Even when ocean conditions improved after 2000 and some runs did rebound, longer-term trends did not abate. By the 1990s, fisheries biologists, oceanographers, and atmospheric scientists were noting that climate change was driving recruitment. Fish passage at dams improved in the 1990s, but the water behind dams was warming to lethal temperatures, reaching 75°F (24°C) with poor oxygen content in some reservoirs. This also happened on free-flowing stretches of the Klamath River in 2002, when more than 34,000 adult salmon died on their way to spawn. Many other streams were warming because of increased summer temperatures and reduced snowpacks.

Most alarming were the physical changes at sea. The North Pacific was warming, acidifying, and turning hypoxic. Reduced oxygen levels off California in 2005 and 2006 devastated Sacramento chinook, forcing the closure of fishing off Oregon for several years to protect remaining Sacramento stocks. Then in 2013 a much larger area of ocean turned hypoxic, extending in vast patches from Baja California to the Bering Sea and as deep as 300 feet (91m) before dissipating in 2016 and returning again in 2019.

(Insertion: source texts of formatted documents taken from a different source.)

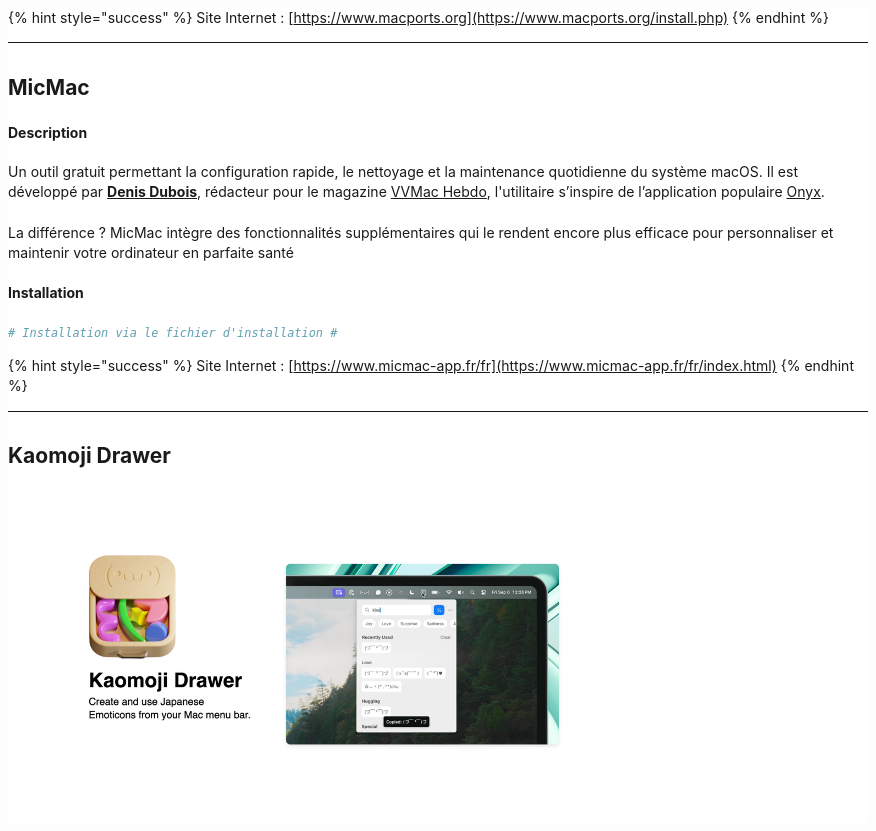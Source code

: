 {% hint style="success" %}
Site Internet : [https://www.macports.org](https://www.macports.org/install.php)
{% endhint %}

***

## MicMac

#### Description

Un outil gratuit permettant la configuration rapide, le nettoyage et la maintenance quotidienne du système macOS. Il est développé par [**Denis Dubois**](https://x.com/dedubo), rédacteur pour le magazine [VVMac Hebdo](https://www.vvmac.com/), l'utilitaire s’inspire de l’application populaire [Onyx](https://www.justgeek.fr/onyx-un-utilitaire-de-nettoyage-complet-pour-votre-mac-83684/). \
\
La différence ? MicMac intègre des fonctionnalités supplémentaires qui le rendent encore plus efficace pour personnaliser et maintenir votre ordinateur en parfaite santé

#### Installation

```bash
# Installation via le fichier d'installation #
```

{% hint style="success" %}
Site Internet : [https://www.micmac-app.fr/fr](https://www.micmac-app.fr/fr/index.html)
{% endhint %}

***

## Kaomoji Drawer

<figure><img src="../../../.gitbook/assets/Kaomoji.png" alt="" width="563"><figcaption></figcaption></figure>

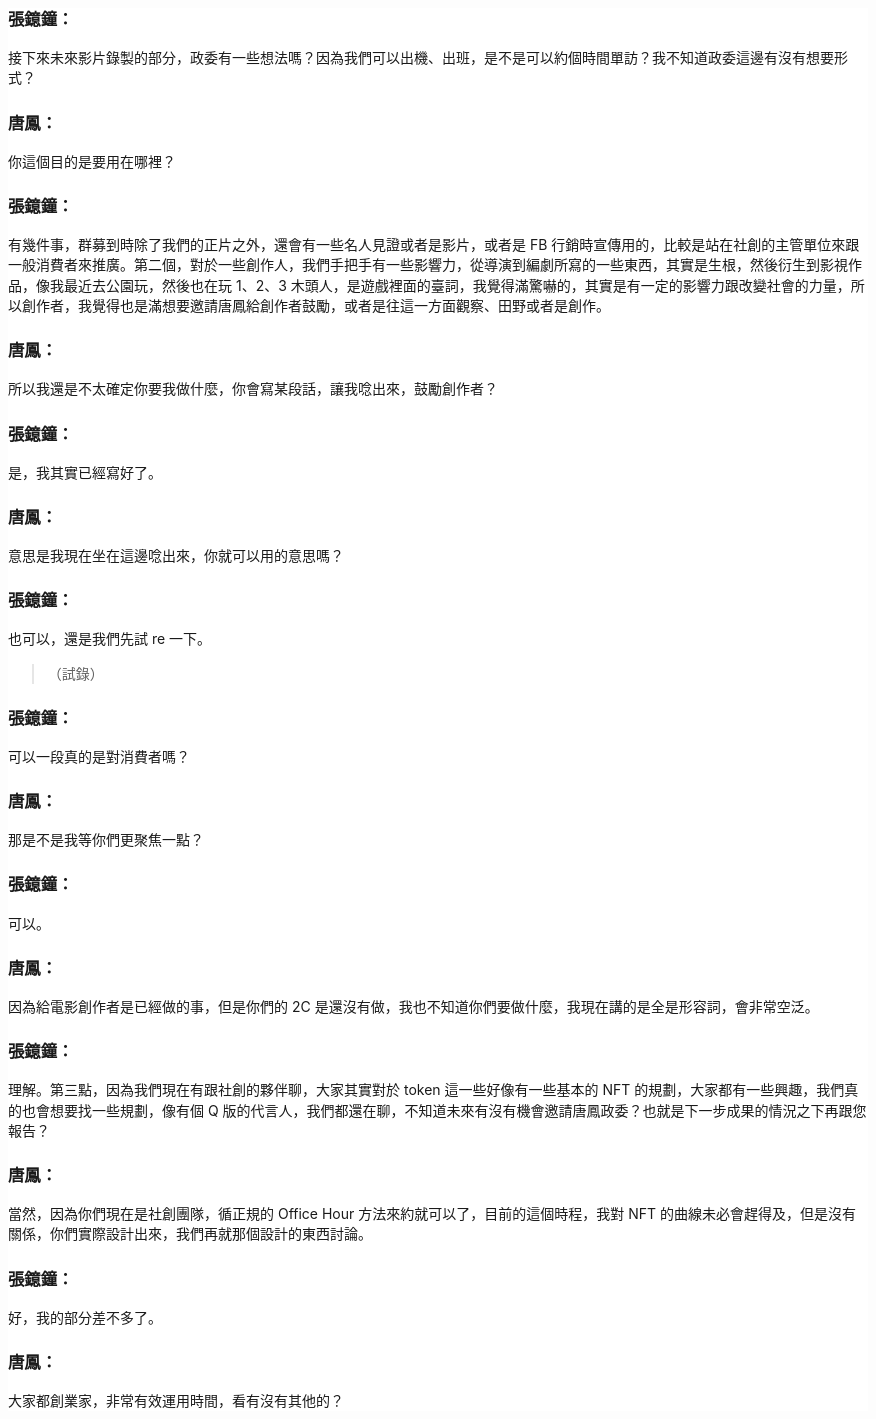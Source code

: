 ### 張鐿鐘：
接下來未來影片錄製的部分，政委有一些想法嗎？因為我們可以出機、出班，是不是可以約個時間單訪？我不知道政委這邊有沒有想要形式？

### 唐鳳：
你這個目的是要用在哪裡？

### 張鐿鐘：
有幾件事，群募到時除了我們的正片之外，還會有一些名人見證或者是影片，或者是 FB 行銷時宣傳用的，比較是站在社創的主管單位來跟一般消費者來推廣。第二個，對於一些創作人，我們手把手有一些影響力，從導演到編劇所寫的一些東西，其實是生根，然後衍生到影視作品，像我最近去公園玩，然後也在玩 1、2、3 木頭人，是遊戲裡面的臺詞，我覺得滿驚嚇的，其實是有一定的影響力跟改變社會的力量，所以創作者，我覺得也是滿想要邀請唐鳳給創作者鼓勵，或者是往這一方面觀察、田野或者是創作。

### 唐鳳：
所以我還是不太確定你要我做什麼，你會寫某段話，讓我唸出來，鼓勵創作者？

### 張鐿鐘：
是，我其實已經寫好了。

### 唐鳳：
意思是我現在坐在這邊唸出來，你就可以用的意思嗎？

### 張鐿鐘：
也可以，還是我們先試 re 一下。

> （試錄）

### 張鐿鐘：
可以一段真的是對消費者嗎？

### 唐鳳：
那是不是我等你們更聚焦一點？

### 張鐿鐘：
可以。

### 唐鳳：
因為給電影創作者是已經做的事，但是你們的 2C 是還沒有做，我也不知道你們要做什麼，我現在講的是全是形容詞，會非常空泛。

### 張鐿鐘：
理解。第三點，因為我們現在有跟社創的夥伴聊，大家其實對於 token 這一些好像有一些基本的 NFT 的規劃，大家都有一些興趣，我們真的也會想要找一些規劃，像有個 Q 版的代言人，我們都還在聊，不知道未來有沒有機會邀請唐鳳政委？也就是下一步成果的情況之下再跟您報告？

### 唐鳳：
當然，因為你們現在是社創團隊，循正規的 Office Hour 方法來約就可以了，目前的這個時程，我對 NFT 的曲線未必會趕得及，但是沒有關係，你們實際設計出來，我們再就那個設計的東西討論。

### 張鐿鐘：
好，我的部分差不多了。

### 唐鳳：
大家都創業家，非常有效運用時間，看有沒有其他的？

The most resilient salmon stocks in the Columbia River Basin spawn in the Hanford Reach. The fifty-one mile stretch of the Columbia has been off-limits to development since 1942, making it the river’s only free-flowing section, but even those fish are imperiled by pollution from the adjacent Hanford Nuclear Reservation. The fish are a reminder that the ecological conditions that sustain wild stocks are well known but vanishingly rare. Such conditions are difficult to attain. This is exemplified by a decades-long effort to breach four dams on the lower Snake River. The dams sometimes warm the river to lethal temperatures, yet their erasure would incur massive costs to the agricultural and transportation sectors and decrease hydroelectric generation at a time when more, not less non-carbon energy is needed.

This is how climate change further complicates the calculus of saving salmon. Current projections forecast a slight decline in precipitation over time, but its form will change drastically. Computer models expect summer temperatures to rise and shrink the snowpacks, icefields, and glaciers that keep summer streams cool. One way to offset the loss of snowpack might be to build more dams higher in the mountains, but even if the impacts to rivers could be ameliorated the North Pacific and Bering Sea pose challenges. Current trends suggest that surface and subsurface temperatures and acidity will rise, upwelling will decrease, oxygen levels will fall, and species shifts will accelerate. With such conditions, even the best spawning habitat would be hard-pressed to offset consistently hostile ocean conditions.

The international system of hydroelectric dams and power transmission lines could be in line for major policy shifts. The Columbia River Treaty that forged the system and prioritized power generation in 1961 is being renegotiated, and Indigenous groups and activists in Canada and the United States are pushing for policies that foreground ecological considerations and open areas that have been closed to salmon passage since 1941. The symbolic importance of such changes cannot be overstated, even if the days of the June Hogs are gone. Reconciling these cultural and material tensions remains extremely difficult, however. The salmon crisis is a classic example of what planners call “wicked problems”—problems that are difficult to describe and seemingly impossible to solve.